Efficient Difference-in-Differences
====================================

Semiparametrically efficient ATT estimator for staggered adoption designs
from Chen, Sant'Anna & Xie (2025).

This module implements the efficiency-bound-attaining estimator that:

1. **Achieves the semiparametric efficiency bound** for ATT(g,t) estimation on the no-covariate path
2. **Optimally weights** across comparison groups and baselines via the
   inverse covariance matrix Ω*
3. **Supports two PT assumptions**: PT-All (overidentified, tighter SEs) and
   PT-Post (just-identified, matches CS for post-treatment effects)
4. **Uses EIF-based inference** for analytical standard errors and multiplier
   bootstrap

.. note::

   EfficientDiD supports a doubly-robust covariate path with all nuisances
   estimated nonparametrically: sieve-based propensity score ratios and a
   sieve outcome regression (polynomial basis, AIC/BIC order selection),
   plus the kernel-smoothed conditional covariance. The DR property ensures
   consistency if either the outcome regression or the PS ratio is correctly
   specified, and because the nuisances are growing sieves/kernels the
   covariate path attains the semiparametric efficiency bound asymptotically
   under the paper's regularity conditions (degree 1 reproduces a linear
   working model, and ``sieve_k_max=1`` forces all covariate-path sieves to
   degree 1). Pass column names to the ``covariates``
   parameter on ``fit()``. See ``docs/methodology/REGISTRY.md`` for the full
   contract.

**When to use EfficientDiD:**

- Staggered adoption design where you want **maximum efficiency** on the no-covariate path
- You believe parallel trends holds across all pre-treatment periods (PT-All)
- You want tighter confidence intervals than Callaway-Sant'Anna
- You need a formal efficiency benchmark for comparing estimators

For covariate-adjusted designs, the doubly-robust path is consistent under
either outcome-regression or propensity-ratio correctness and attains the
efficiency bound under the paper's regularity conditions, with all nuisances
(sieve propensity ratio, sieve outcome regression, kernel covariance)
estimated nonparametrically.

**Reference:** Chen, X., Sant'Anna, P. H. C., & Xie, H. (2025). Efficient
Difference-in-Differences and Event Study Estimators.

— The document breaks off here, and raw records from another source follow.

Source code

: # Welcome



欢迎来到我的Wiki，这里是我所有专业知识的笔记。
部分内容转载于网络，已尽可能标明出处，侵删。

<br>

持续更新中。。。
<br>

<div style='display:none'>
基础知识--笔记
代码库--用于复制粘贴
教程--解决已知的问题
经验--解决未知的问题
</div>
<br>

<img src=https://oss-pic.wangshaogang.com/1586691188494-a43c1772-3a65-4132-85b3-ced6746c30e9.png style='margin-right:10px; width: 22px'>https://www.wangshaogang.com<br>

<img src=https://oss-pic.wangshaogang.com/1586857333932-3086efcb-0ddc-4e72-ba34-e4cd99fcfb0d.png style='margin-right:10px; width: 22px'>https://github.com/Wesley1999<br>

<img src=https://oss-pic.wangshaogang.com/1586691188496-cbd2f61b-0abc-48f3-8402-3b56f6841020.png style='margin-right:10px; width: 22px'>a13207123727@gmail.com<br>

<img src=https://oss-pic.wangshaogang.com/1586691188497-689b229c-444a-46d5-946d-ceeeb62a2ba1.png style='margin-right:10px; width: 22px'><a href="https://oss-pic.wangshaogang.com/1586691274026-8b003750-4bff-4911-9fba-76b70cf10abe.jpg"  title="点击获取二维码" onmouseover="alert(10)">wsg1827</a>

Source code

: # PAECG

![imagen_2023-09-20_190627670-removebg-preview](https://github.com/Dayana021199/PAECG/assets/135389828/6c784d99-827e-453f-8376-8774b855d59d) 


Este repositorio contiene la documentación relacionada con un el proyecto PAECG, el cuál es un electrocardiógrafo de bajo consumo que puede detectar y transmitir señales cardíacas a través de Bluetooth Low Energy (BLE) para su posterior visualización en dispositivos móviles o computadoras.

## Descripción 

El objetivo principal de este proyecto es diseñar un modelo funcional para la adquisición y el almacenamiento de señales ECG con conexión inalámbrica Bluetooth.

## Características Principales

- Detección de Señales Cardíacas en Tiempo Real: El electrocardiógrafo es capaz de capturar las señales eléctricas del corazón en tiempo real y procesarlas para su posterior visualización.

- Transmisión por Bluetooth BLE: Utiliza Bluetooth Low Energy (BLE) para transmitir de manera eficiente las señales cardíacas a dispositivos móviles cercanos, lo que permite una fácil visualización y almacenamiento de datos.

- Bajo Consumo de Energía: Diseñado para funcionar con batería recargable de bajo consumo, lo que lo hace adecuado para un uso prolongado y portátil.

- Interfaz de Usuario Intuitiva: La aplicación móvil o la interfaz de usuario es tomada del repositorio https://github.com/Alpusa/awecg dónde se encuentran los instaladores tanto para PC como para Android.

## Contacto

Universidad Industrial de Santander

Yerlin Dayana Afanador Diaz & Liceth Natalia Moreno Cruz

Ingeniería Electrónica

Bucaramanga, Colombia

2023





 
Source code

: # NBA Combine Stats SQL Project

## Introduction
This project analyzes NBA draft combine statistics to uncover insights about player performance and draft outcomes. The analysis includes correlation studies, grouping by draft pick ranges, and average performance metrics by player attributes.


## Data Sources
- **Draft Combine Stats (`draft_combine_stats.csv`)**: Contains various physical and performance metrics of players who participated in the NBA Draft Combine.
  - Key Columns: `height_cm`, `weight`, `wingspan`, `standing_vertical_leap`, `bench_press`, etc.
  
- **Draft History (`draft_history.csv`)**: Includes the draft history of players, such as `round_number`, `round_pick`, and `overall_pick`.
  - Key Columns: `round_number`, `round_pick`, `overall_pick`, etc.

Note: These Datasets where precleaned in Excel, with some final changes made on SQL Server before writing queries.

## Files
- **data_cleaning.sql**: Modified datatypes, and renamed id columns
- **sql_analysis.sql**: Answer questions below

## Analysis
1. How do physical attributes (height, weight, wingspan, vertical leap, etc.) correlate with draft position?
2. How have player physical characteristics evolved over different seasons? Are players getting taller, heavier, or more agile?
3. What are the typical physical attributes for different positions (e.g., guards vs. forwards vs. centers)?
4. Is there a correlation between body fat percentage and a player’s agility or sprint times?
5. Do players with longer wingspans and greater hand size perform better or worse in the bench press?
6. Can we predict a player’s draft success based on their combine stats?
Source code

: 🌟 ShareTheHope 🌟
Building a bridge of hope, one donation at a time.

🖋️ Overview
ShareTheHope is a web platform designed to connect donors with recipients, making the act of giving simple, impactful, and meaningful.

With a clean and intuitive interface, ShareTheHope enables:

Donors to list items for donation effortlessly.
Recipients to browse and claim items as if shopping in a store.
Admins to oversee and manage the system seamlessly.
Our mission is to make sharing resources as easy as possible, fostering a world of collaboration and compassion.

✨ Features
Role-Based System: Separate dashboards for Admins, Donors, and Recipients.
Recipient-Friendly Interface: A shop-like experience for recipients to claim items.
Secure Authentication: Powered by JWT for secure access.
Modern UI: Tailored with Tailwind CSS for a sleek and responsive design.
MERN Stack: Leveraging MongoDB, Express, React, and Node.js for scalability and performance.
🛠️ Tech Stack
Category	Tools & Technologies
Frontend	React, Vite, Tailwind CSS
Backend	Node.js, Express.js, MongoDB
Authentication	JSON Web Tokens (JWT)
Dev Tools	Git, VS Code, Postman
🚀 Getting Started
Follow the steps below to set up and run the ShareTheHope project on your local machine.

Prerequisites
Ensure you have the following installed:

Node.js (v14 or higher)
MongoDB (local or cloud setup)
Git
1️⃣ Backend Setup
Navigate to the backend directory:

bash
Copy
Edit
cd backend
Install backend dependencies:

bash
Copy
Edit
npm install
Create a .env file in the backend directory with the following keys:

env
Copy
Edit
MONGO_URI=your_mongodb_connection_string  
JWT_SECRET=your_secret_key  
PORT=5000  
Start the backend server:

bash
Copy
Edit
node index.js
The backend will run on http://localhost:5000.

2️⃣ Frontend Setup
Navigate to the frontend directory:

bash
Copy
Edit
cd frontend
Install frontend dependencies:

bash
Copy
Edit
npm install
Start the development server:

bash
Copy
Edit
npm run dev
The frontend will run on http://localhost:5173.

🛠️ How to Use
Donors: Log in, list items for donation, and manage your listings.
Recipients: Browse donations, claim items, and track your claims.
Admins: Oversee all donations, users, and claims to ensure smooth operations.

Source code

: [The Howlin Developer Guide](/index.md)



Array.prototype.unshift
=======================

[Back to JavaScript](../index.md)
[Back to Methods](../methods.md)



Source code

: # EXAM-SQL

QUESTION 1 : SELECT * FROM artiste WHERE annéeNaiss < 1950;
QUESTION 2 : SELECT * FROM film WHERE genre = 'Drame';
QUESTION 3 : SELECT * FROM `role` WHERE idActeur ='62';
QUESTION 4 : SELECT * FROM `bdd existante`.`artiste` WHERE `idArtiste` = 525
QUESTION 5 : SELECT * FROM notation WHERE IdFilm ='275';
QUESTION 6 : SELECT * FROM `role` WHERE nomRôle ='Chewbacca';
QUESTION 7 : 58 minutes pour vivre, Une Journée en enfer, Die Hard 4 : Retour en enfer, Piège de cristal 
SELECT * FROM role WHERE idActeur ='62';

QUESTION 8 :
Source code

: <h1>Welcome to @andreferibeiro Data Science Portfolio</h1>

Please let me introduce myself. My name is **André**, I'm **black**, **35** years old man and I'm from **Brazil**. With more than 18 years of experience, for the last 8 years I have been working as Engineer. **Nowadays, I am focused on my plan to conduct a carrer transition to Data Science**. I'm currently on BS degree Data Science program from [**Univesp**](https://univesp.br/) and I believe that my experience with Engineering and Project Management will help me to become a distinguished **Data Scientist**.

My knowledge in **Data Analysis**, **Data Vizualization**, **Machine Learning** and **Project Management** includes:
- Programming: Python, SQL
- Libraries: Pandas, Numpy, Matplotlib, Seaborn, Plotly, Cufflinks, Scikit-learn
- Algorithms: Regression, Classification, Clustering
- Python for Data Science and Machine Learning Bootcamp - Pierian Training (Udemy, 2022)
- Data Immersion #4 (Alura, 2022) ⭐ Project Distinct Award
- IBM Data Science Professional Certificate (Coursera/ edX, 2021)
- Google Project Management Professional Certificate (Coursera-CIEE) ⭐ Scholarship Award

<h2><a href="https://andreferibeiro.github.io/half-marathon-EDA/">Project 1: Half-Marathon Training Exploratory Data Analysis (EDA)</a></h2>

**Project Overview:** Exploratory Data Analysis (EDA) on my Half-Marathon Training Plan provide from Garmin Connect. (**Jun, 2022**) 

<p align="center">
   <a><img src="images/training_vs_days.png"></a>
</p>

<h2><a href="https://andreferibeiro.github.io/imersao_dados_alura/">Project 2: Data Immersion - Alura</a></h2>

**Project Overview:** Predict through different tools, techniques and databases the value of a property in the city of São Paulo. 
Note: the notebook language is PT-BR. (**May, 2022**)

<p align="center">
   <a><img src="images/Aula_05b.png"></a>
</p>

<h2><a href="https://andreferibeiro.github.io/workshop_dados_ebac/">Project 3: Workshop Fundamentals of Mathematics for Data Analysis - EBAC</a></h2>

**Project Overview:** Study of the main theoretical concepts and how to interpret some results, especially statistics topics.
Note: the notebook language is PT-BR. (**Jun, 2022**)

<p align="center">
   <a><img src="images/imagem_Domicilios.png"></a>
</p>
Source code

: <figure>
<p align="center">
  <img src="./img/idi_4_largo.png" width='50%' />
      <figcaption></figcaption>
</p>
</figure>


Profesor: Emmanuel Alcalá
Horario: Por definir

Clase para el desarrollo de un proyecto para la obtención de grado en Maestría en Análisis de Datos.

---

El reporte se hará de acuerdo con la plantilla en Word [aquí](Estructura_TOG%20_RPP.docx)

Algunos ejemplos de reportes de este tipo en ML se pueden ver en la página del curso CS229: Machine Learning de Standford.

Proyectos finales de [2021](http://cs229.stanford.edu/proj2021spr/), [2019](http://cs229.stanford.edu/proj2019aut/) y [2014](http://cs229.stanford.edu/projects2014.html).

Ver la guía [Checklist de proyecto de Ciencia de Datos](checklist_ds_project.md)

.. module:: diff_diff.efficient_did

EfficientDiD
-------------

Main estimator class for Efficient Difference-in-Differences.

.. autoclass:: diff_diff.EfficientDiD
   :no-index:
   :members:
   :undoc-members:
   :show-inheritance:
   :inherited-members:

   .. rubric:: Methods

   .. autosummary::

      ~EfficientDiD.fit
      ~EfficientDiD.get_params
      ~EfficientDiD.set_params

EfficientDiDResults
-------------------

Results container for Efficient DiD estimation.

.. autoclass:: diff_diff.efficient_did_results.EfficientDiDResults
   :no-index:
   :members:
   :undoc-members:
   :show-inheritance:

   .. rubric:: Methods

   .. autosummary::

      ~EfficientDiDResults.summary
      ~EfficientDiDResults.print_summary
      ~EfficientDiDResults.to_dataframe

EDiDBootstrapResults
--------------------

Bootstrap inference results for Efficient DiD.

.. autoclass:: diff_diff.efficient_did_bootstrap.EDiDBootstrapResults
   :no-index:
   :members:
   :undoc-members:
   :show-inheritance:

Example Usage
-------------

Basic usage::

    from diff_diff import EfficientDiD, generate_staggered_data

    data = generate_staggered_data(n_units=300, n_periods=10,
                                    cohort_periods=[4, 6, 8], seed=42)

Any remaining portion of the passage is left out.